Introduction
We're all born with a set of skills and abilities which we develop as we grow from childhood to adulthood. If we're lucky, we end up with a career that enables us to serve others. I remember the first time I set up my imaginary classroom in the middle of a construction site, when I was about five years old. My family followed a line of disposed villagers whose houses and farms were destroyed in the name of Communist progress, to hastily built flats in the middle of a muddy chaos. While our parents and grandparents were ordered to work in nearby factories and take long bus trips to buy groceries, we waited for basic amnesties to be built for us, including a school for deposed children who wandered among concrete slabs and rusty cranes.
I remembered too, from village times when I played with my cousins and neighbouring kids in Grandad’s precious orchard, pretending to be a teacher. I was the oldest and the only one who had attended the village kindergarten. I used a stick to write letters and numbers on a patch that I'd cleared of weed, while my pupils sat on stumps of old plum trees that my Grandad was replacing with new trees.
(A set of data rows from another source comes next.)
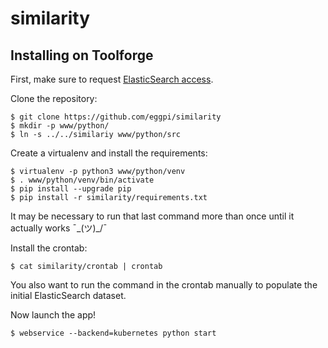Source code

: # similarity

## Installing on Toolforge

First, make sure to request [ElasticSearch
access](https://wikitech.wikimedia.org/wiki/Help:Toolforge/Elasticsearch).

Clone the repository:

```
$ git clone https://github.com/eggpi/similarity
$ mkdir -p www/python/
$ ln -s ../../similariy www/python/src
```

Create a virtualenv and install the requirements:

```
$ virtualenv -p python3 www/python/venv
$ . www/python/venv/bin/activate
$ pip install --upgrade pip
$ pip install -r similarity/requirements.txt
```

It may be necessary to run that last command more than once until it actually works ¯\_(ツ)_/¯

Install the crontab:

```
$ cat similarity/crontab | crontab
```

You also want to run the command in the crontab manually to populate the initial
ElasticSearch dataset.

Now launch the app!

```
$ webservice --backend=kubernetes python start
```
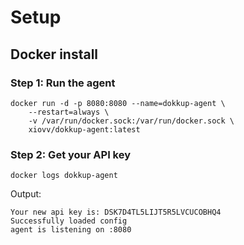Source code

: # Setup

## Docker install
### Step 1: Run the agent
```shell
docker run -d -p 8080:8080 --name=dokkup-agent \
    --restart=always \
    -v /var/run/docker.sock:/var/run/docker.sock \
    xiovv/dokkup-agent:latest
```

### Step 2: Get your API key
```shell
docker logs dokkup-agent
```

Output:
```shell
Your new api key is: DSK7D4TL5LIJT5R5LVCUCOBHQ4
Successfully loaded config
agent is listening on :8080
```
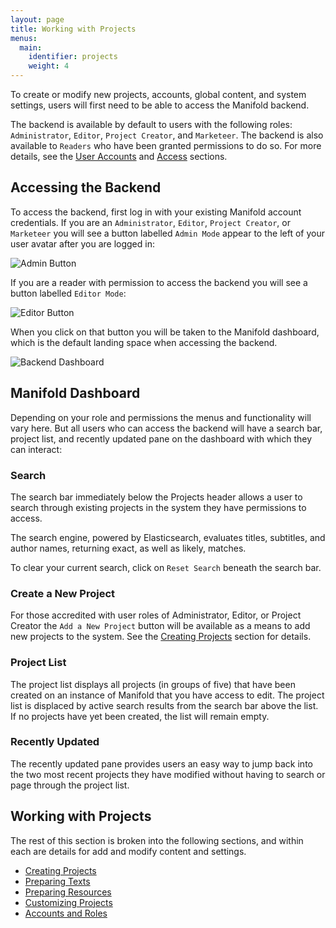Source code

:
 ```yaml
---
layout: page
title: Working with Projects
menus:
  main:
    identifier: projects
    weight: 4
---
```


To create or modify new projects, accounts, global content, and system settings, users will first need to be able to access the Manifold backend.

The backend is available by default to users with the following roles: `Administrator`, `Editor`, `Project Creator`, and `Marketeer`. The backend is also available to `Readers` who have been granted permissions to do so. For more details, see the [User Accounts](/docs/projects/accounts/users) and [Access](/docs/projects/customizing/access) sections.

## Accessing the Backend

To access the backend, first log in with your existing Manifold account credentials. If you are an `Administrator`, `Editor`, `Project Creator`, or `Marketeer` you will see a button labelled `Admin Mode` appear to the left of your user avatar after you are logged in:

![Admin Button](/docs/assets/projects/admin-button.png)

If you are a reader with permission to access the backend you will see a button labelled `Editor Mode`:

![Editor Button](/docs/assets/projects/editor-button.png)

When you click on that button you will be taken to the Manifold dashboard, which is the default landing space when accessing the backend.

![Backend Dashboard](/docs/assets/installing/dashboard.png)

## Manifold Dashboard

Depending on your role and permissions the menus and functionality will vary here. But all users who can access the backend will have a search bar, project list, and recently updated pane on the dashboard with which they can interact:

### Search

The search bar immediately below the Projects header allows a user to search through existing projects in the system they have permissions to access.

The search engine, powered by Elasticsearch, evaluates titles, subtitles, and author names, returning exact, as well as likely, matches.

To clear your current search, click on `Reset Search` beneath the search bar.

### Create a New Project

For those accredited with user roles of Administrator, Editor, or Project Creator the `Add a New Project` button will be available as a means to add new projects to the system. See the [Creating Projects](/docs/projects/creating) section for details.

### Project List

The project list displays all projects (in groups of five) that have been created on an instance of Manifold that you have access to edit. The project list is displaced by active search results from the search bar above the list. If no projects have yet been created, the list will remain empty.

### Recently Updated

The recently updated pane provides users an easy way to jump back into the two most recent projects they have modified without having to search or page through the project list.

## Working with Projects

The rest of this section is broken into the following sections, and within each are details for add and modify content and settings.

* [Creating Projects](/docs/projects/creating)
* [Preparing Texts](/docs/projects/preparing/index)
* [Preparing Resources](/docs/projects/resources)
* [Customizing Projects](/docs/projects/customizing/index)
* [Accounts and Roles](/docs/projects/accounts/index)
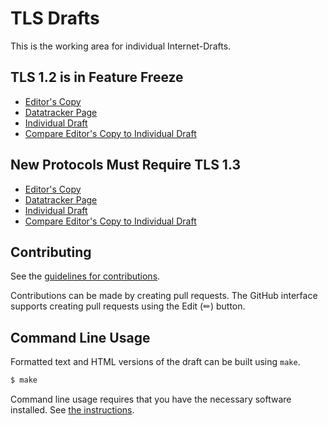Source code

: # TLS Drafts

This is the working area for individual Internet-Drafts.

## TLS 1.2 is in Feature Freeze

* [Editor's Copy](https://richsalz.github.io/tls12-frozen/#go.draft-rsalz-tls-tls12-frozen.html)
* [Datatracker Page](https://datatracker.ietf.org/doc/draft-rsalz-tls-tls12-frozen)
* [Individual Draft](https://datatracker.ietf.org/doc/html/draft-rsalz-tls-tls12-frozen)
* [Compare Editor's Copy to Individual Draft](https://richsalz.github.io/tls12-frozen/#go.draft-rsalz-tls-tls12-frozen.diff)

## New Protocols Must Require TLS 1.3

* [Editor's Copy](https://richsalz.github.io/tls12-frozen/#go.draft-rsalz-uta-require-tls13.html)
* [Datatracker Page](https://datatracker.ietf.org/doc/draft-rsalz-uta-require-tls13)
* [Individual Draft](https://datatracker.ietf.org/doc/html/draft-rsalz-uta-require-tls13)
* [Compare Editor's Copy to Individual Draft](https://richsalz.github.io/tls12-frozen/#go.draft-rsalz-uta-require-tls13.diff)


## Contributing

See the
[guidelines for contributions](https://github.com/richsalz/tls12-frozen/blob/main/CONTRIBUTING.md).

Contributions can be made by creating pull requests.
The GitHub interface supports creating pull requests using the Edit (✏) button.


## Command Line Usage

Formatted text and HTML versions of the draft can be built using `make`.

```sh
$ make
```

Command line usage requires that you have the necessary software installed.  See
[the instructions](https://github.com/martinthomson/i-d-template/blob/main/doc/SETUP.md).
Right now, I had a group of pupils of all ages with nothing better to do. They sat on the dirty concrete floor of an unfinished block of flats as I drew with broken pieces of chalk that the builders used to mark corners with. Some older boys threw pebbles at me, calling that they knew more than I did. So I stopped instructing them with my invented alphabet book, reverting instead to another skill, keen not to lose my audience. I started to draw pictures as I told stories. I invented one about a hedgehog that lived in Grand-dad’s orchard. I'd observed his whereabouts during different seasons. The kids were quiet, reflecting on their own lost homes. We imagined the hedgehog trapped under the concrete of the new highway. The older boys who knew how to write, helped me to write an eulogy to our hero hedgehog who died in the name of progress.
A few of the younger girls reflected that although our parents had lost their livelihoods and way of life, we were still alive. At that moment, I realised that teaching is about connection. That discovery stayed with me during my university years and teaching practice, and I eventually gathered enough knowledge and experience to become a qualified teacher.
As I reflect on the students I'd met during my lifetime of teaching on two different continents, I realised that their life stories had enriched me as much as I hopefully helped to broaden their own horizons, discovering the joy of learning and the power of knowledge.